▶ **DATA FOR THE TASK**:

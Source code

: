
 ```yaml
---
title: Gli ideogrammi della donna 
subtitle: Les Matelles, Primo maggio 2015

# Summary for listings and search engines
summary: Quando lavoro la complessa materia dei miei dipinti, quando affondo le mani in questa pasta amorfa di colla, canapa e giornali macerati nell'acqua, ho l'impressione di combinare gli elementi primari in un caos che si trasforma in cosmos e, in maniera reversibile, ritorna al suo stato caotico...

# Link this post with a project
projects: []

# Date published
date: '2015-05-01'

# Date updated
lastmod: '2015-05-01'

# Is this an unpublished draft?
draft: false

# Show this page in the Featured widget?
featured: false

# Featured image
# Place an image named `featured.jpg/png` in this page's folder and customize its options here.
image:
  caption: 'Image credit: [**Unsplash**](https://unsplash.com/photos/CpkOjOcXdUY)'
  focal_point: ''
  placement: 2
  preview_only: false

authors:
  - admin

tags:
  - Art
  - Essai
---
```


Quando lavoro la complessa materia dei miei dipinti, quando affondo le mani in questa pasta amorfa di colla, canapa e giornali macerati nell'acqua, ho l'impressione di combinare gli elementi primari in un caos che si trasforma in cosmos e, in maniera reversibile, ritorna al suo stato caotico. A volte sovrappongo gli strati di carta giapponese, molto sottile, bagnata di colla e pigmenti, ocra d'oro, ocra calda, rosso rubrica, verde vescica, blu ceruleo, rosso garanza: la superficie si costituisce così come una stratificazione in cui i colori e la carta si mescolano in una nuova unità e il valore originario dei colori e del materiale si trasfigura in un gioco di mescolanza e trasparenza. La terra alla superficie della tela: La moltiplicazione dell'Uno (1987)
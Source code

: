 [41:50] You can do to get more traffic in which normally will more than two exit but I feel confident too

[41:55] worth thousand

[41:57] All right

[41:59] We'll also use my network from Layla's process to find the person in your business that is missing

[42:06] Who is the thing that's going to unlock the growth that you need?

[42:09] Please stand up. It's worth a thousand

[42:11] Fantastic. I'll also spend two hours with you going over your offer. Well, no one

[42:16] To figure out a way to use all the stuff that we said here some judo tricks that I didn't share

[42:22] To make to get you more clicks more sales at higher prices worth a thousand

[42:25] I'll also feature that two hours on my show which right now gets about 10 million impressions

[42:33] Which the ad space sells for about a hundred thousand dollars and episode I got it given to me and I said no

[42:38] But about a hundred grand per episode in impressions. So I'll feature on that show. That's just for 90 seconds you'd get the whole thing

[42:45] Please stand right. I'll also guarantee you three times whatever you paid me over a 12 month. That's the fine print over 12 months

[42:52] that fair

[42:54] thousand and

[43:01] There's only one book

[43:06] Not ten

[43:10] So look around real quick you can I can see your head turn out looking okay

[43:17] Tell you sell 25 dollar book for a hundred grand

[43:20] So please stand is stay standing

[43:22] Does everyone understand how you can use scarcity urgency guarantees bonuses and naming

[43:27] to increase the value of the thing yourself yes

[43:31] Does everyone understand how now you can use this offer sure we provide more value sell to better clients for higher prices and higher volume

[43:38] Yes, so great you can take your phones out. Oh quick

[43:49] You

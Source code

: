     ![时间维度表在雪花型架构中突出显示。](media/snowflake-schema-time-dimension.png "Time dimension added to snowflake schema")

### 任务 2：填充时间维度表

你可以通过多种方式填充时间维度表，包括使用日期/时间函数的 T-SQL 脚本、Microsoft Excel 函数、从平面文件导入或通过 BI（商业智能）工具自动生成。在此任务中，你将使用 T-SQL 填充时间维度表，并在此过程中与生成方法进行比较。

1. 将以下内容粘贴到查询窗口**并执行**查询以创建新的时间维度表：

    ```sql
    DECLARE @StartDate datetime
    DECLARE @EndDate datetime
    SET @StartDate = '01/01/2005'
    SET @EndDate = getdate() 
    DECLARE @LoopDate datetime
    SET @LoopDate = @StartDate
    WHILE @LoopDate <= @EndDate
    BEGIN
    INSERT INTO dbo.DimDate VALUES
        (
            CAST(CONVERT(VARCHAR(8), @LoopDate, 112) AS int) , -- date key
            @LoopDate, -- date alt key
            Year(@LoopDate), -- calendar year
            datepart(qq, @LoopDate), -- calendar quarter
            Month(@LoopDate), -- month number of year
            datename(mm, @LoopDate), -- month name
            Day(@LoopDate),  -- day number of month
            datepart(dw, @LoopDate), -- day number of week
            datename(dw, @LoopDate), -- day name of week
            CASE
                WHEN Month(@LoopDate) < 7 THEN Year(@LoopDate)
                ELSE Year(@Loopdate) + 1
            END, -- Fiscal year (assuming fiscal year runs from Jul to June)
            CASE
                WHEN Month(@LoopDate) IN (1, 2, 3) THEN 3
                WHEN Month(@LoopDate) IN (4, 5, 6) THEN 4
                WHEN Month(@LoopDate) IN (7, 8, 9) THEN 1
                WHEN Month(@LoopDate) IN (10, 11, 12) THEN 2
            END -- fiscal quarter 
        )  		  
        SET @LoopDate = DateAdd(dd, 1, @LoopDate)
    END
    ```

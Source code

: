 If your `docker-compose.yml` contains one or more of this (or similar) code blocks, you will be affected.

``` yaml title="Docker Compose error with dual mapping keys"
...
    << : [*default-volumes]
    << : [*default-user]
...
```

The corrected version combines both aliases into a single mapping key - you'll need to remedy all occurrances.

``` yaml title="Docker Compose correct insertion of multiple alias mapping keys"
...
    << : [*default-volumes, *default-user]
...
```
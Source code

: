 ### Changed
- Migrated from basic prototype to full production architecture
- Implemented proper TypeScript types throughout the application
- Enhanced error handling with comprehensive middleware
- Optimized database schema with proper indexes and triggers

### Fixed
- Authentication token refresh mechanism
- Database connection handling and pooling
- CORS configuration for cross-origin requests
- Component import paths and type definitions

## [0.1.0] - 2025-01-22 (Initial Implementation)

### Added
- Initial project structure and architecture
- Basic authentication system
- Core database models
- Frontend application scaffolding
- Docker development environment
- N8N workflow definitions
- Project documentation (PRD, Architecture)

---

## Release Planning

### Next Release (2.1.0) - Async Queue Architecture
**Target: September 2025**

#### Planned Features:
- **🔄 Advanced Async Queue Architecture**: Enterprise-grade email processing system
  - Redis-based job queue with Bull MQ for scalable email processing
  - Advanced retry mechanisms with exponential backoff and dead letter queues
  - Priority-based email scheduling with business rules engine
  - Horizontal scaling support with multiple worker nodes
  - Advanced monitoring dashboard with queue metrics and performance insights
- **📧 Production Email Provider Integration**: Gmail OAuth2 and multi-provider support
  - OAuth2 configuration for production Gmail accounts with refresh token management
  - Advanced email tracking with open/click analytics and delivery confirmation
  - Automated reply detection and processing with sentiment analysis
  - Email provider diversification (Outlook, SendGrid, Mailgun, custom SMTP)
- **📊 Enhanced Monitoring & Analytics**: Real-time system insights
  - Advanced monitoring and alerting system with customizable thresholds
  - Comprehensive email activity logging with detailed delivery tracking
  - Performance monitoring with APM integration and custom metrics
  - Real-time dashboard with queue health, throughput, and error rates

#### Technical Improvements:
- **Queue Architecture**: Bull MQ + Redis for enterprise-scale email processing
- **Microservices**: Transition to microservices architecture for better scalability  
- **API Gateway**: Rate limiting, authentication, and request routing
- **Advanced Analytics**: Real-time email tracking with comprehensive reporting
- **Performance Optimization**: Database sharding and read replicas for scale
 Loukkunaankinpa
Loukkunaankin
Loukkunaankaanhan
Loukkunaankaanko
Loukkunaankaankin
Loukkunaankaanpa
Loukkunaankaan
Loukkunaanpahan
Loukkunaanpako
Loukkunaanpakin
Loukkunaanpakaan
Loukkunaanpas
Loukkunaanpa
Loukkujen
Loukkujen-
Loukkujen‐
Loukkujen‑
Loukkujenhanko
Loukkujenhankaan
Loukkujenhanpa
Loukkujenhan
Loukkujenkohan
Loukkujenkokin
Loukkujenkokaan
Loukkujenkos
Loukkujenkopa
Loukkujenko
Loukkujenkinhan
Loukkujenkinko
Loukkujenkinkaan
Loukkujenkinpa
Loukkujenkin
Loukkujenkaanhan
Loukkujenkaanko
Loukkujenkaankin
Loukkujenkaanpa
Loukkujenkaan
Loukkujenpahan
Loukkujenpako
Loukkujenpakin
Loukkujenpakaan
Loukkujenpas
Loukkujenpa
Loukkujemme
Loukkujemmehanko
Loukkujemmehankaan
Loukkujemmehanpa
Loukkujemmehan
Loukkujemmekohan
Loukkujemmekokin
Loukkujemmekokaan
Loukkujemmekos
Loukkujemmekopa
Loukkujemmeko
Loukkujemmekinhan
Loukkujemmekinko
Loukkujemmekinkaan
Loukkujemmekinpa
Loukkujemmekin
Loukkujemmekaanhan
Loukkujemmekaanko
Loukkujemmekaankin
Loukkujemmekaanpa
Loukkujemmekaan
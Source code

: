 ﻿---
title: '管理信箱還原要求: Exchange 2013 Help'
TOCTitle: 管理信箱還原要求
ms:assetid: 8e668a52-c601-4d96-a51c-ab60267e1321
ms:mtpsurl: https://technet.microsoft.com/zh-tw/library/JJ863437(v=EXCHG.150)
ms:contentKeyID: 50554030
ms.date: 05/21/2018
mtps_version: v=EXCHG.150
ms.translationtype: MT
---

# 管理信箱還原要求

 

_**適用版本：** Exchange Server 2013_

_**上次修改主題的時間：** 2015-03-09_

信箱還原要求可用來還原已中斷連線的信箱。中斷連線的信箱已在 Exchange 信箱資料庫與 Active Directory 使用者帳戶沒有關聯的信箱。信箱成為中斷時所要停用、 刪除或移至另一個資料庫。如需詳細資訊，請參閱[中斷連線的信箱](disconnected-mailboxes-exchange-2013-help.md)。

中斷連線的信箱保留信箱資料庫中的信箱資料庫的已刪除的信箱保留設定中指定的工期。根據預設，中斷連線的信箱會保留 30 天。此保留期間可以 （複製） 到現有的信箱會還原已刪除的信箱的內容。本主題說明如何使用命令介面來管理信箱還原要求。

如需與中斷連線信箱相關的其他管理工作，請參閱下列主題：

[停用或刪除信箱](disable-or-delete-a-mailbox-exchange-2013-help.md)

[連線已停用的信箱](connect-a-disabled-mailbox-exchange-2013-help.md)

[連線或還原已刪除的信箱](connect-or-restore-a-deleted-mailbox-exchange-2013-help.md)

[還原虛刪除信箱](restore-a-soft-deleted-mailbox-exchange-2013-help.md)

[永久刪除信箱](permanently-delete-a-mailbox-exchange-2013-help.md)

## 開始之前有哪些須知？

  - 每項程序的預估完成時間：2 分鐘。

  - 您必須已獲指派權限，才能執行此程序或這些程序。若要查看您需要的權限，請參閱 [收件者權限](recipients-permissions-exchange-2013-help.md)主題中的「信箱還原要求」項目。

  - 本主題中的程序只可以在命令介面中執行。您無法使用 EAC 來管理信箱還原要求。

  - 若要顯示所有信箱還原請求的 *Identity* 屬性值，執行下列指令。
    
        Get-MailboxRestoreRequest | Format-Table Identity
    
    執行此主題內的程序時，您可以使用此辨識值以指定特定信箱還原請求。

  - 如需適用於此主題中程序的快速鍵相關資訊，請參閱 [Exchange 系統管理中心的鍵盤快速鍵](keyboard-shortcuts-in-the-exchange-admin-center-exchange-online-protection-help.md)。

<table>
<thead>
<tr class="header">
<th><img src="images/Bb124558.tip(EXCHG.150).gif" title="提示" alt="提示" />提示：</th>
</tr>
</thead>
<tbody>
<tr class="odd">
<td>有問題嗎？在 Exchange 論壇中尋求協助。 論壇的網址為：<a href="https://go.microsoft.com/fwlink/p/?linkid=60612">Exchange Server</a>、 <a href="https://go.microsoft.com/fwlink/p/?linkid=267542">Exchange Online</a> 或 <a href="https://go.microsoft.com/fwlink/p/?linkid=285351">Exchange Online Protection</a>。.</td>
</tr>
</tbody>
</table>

▶ **WORK INSTRUCTION**:
Every line that contains the string "impressions" should be copied from the records.

▶ **REPLY TO THE EXERCISE**:
[42:25] I'll also feature that two hours on my show which right now gets about 10 million impressions
[42:38] But about a hundred grand per episode in impressions. So I'll feature on that show. That's just for 90 seconds you'd get the whole thing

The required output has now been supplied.